Weekly Mortgage Market Update 02/24/2025

Hello everyone! With the weather finally warming up, it feels like spring is closer than ever—here’s hoping it brings some fresh momentum for the housing market, too.

Let’s dive in!!

Read time: ~4 minutes

Rates ended LOWER compared to last week, and volatility was LOW. Rates are in the high 6’s, low 7’s for most loan types without paying discount points. Paying discount points can get you in the mid to high 6’s.

Why Mortgage Rates Are Dropping

In mid-January 2025, the average U.S. mortgage rate soared past 7.25%. Now, we’re suddenly at the lowest levels we’ve seen this year. How did this turn around so fast?

It boils down to a string of lackluster economic indicators that rattled stocks, prompting investors to shift money into bonds—which typically drives mortgage rates lower. Just last week, the S&P took a sizable dip, existing home sales for January fell short, consumer sentiment slipped (Michigan Consumer Sentiment Index), and the ISM survey revealed waning demand in the services sector. All of that spelled risk-off vibes, pushing folks toward the relative safety of bonds.

However, it’s worth remembering we still have a hawkish Fed, persistent inflation concerns, and the possibility of tariffs in play. Any of those factors could quickly reverse the recent gains and send rates climbing above 7% again. We’re dealing with a volatile economy that can pivot on a dime based on changing investor appetites.
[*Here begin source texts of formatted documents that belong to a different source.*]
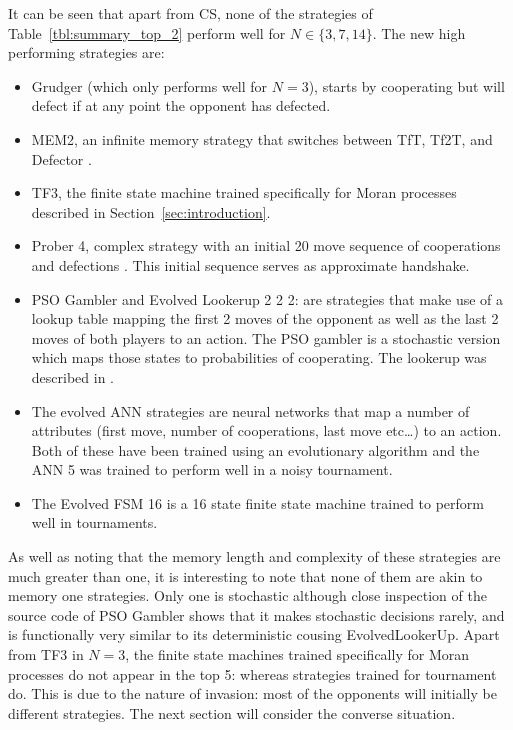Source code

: \documentclass{article}
\begin{document}
It can be seen that apart from CS, none of the strategies
of Table~\ref{tbl:summary_top_2} perform well for \(N\in\{3, 7, 14\}\). The new
high performing strategies are:

\begin{itemize}
    \item Grudger (which only performs well for \(N=3\)), starts by cooperating
        but will defect if at any point the opponent has defected.
    \item MEM2, an infinite memory strategy that switches between TfT, Tf2T, and
        Defector \cite{Li2014}.
    \item TF3, the finite state machine trained specifically for Moran processes
        described in Section~\ref{sec:introduction}.
    \item Prober 4, complex strategy with an initial 20 move sequence of
        cooperations and defections \cite{prison}. This initial sequence serves
        as approximate handshake.
    \item  PSO Gambler and Evolved Lookerup 2 2 2: are strategies that make use
        of a lookup table mapping the first 2 moves of the opponent as well as
        the last 2 moves of both players to an action. The PSO gambler is a
        stochastic version which maps those states to probabilities of
        cooperating. The lookerup was described in \cite{Knight2016}.
	\item The evolved ANN strategies are neural networks that map a number of
		attributes (first move, number of cooperations, last move etc\dots) to
		an action. Both of these have been trained using an evolutionary
		algorithm and the ANN 5 was trained to perform well in a noisy
		tournament.
    \item The Evolved FSM 16 is a 16 state finite state machine trained to
        perform well in tournaments.
\end{itemize}

As well as noting that the memory length and complexity of these strategies are
much greater than one, it is interesting to note that none of them are akin to
memory one strategies. Only one is stochastic although close inspection of the
source code of PSO Gambler shows that it makes stochastic decisions rarely, and
is functionally very similar to its deterministic cousing EvolvedLookerUp. Apart
from TF3 in \(N=3\), the finite state machines trained specifically for Moran
processes do not appear in the top 5: whereas strategies trained for tournament do.
This is due to the nature of invasion: most of the opponents will initially be different
strategies. The next section will consider the converse situation.
\end{document}
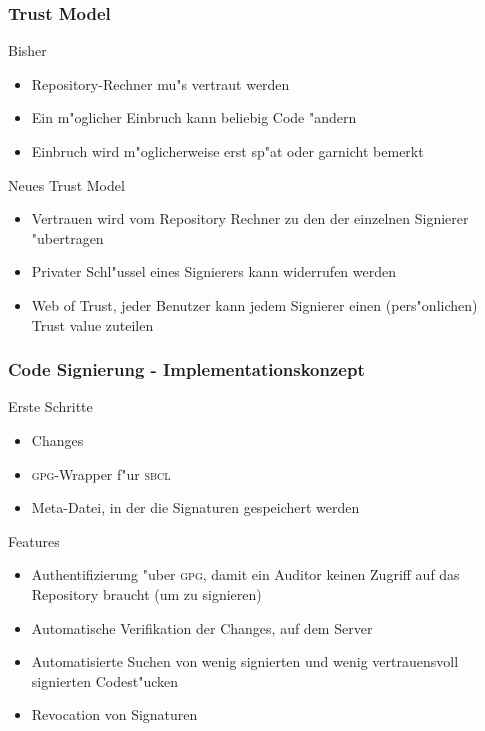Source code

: \documentclass[german]{beamer}
\newcommand{\GPG}{\textsc{gpg}}
\newcommand{\SBCL}{\textsc{sbcl}}
\begin{document}
\begin{frame}
  \frametitle{Trust Model}
  \begin{block}{Bisher}
    \begin{itemize}
      \item Repository-Rechner mu"s vertraut werden
      \item Ein m"oglicher Einbruch kann beliebig Code "andern
      \item Einbruch wird m"oglicherweise erst sp"at oder garnicht bemerkt
    \end{itemize}
  \end{block}
  \begin{block}{Neues Trust Model}
    \begin{itemize}
      \item Vertrauen wird vom Repository Rechner zu den
         der einzelnen Signierer "ubertragen
      \item Privater Schl"ussel eines Signierers kann widerrufen werden
      \item Web of Trust, jeder Benutzer kann jedem Signierer
         einen (pers"onlichen) Trust value zuteilen
    \end{itemize}
  \end{block}
\end{frame}

\begin{frame}
  \frametitle{Code Signierung - Implementationskonzept}
  \begin{block}{Erste Schritte}
    \begin{itemize}
      \item Changes
      \item \GPG{}-Wrapper f"ur \SBCL
      \item Meta-Datei, in der die Signaturen gespeichert werden
    \end{itemize}
  \end{block}
  \begin{block}{Features}
    \begin{itemize}
      \item Authentifizierung "uber \GPG{}, damit ein Auditor keinen Zugriff
        auf das Repository braucht (um zu signieren)
      \item Automatische Verifikation der Changes, auf dem Server
      \item Automatisierte Suchen von wenig signierten und wenig
        vertrauensvoll signierten Codest"ucken
      \item Revocation von Signaturen
    \end{itemize}
  \end{block}
\end{frame}
\end{document}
Key Takeaway: Sluggish data → Stocks dip → Funds flow to bonds → Mortgage rates drop

Companies Are Canceling WFH—What’s Next? 🔥

A wave of return-to-office mandates has swept across big-name employers. Amazon, JP Morgan Chase, American Electric Power, and AT&T are telling staff to come back in person, and some state governors are following suit for their own remote workers. Even President Trump signed an executive order urging federal agencies to end telework for millions of employees.

The upshot? Working from home could soon be a thing of the past.

Here’s how this shift might reshape the Real Estate Industry:

Residential Side

  • City Living Comeback: As people refocus on short commutes and easy access to offices, urban markets could heat up, raising both demand and prices in downtown and transit-friendly areas.

  • Updated Wish Lists: Dedicated home offices might drop in priority, while walkability and commute times gain importance.

  • Market Reallocations: Suburban agents who thrived during the remote-work trend might feel a slowdown, whereas urban-focused ones might see more deals come through.

Commercial Side

  • Office Leasing Resurgence: Full-time in-office mandates could revive the office leasing market, opening fresh prospects for commercial real estate professionals.

  • Value Boost: A stronger office segment might lift property values, offering potential benefits to agents working with corporate sellers or buyers.

Key Takeaway: Real estate professionals may need to adapt their approaches, shifting away from the remote-work features that were once prized and zeroing in on commutes, location, and office availability in a post-WFH world.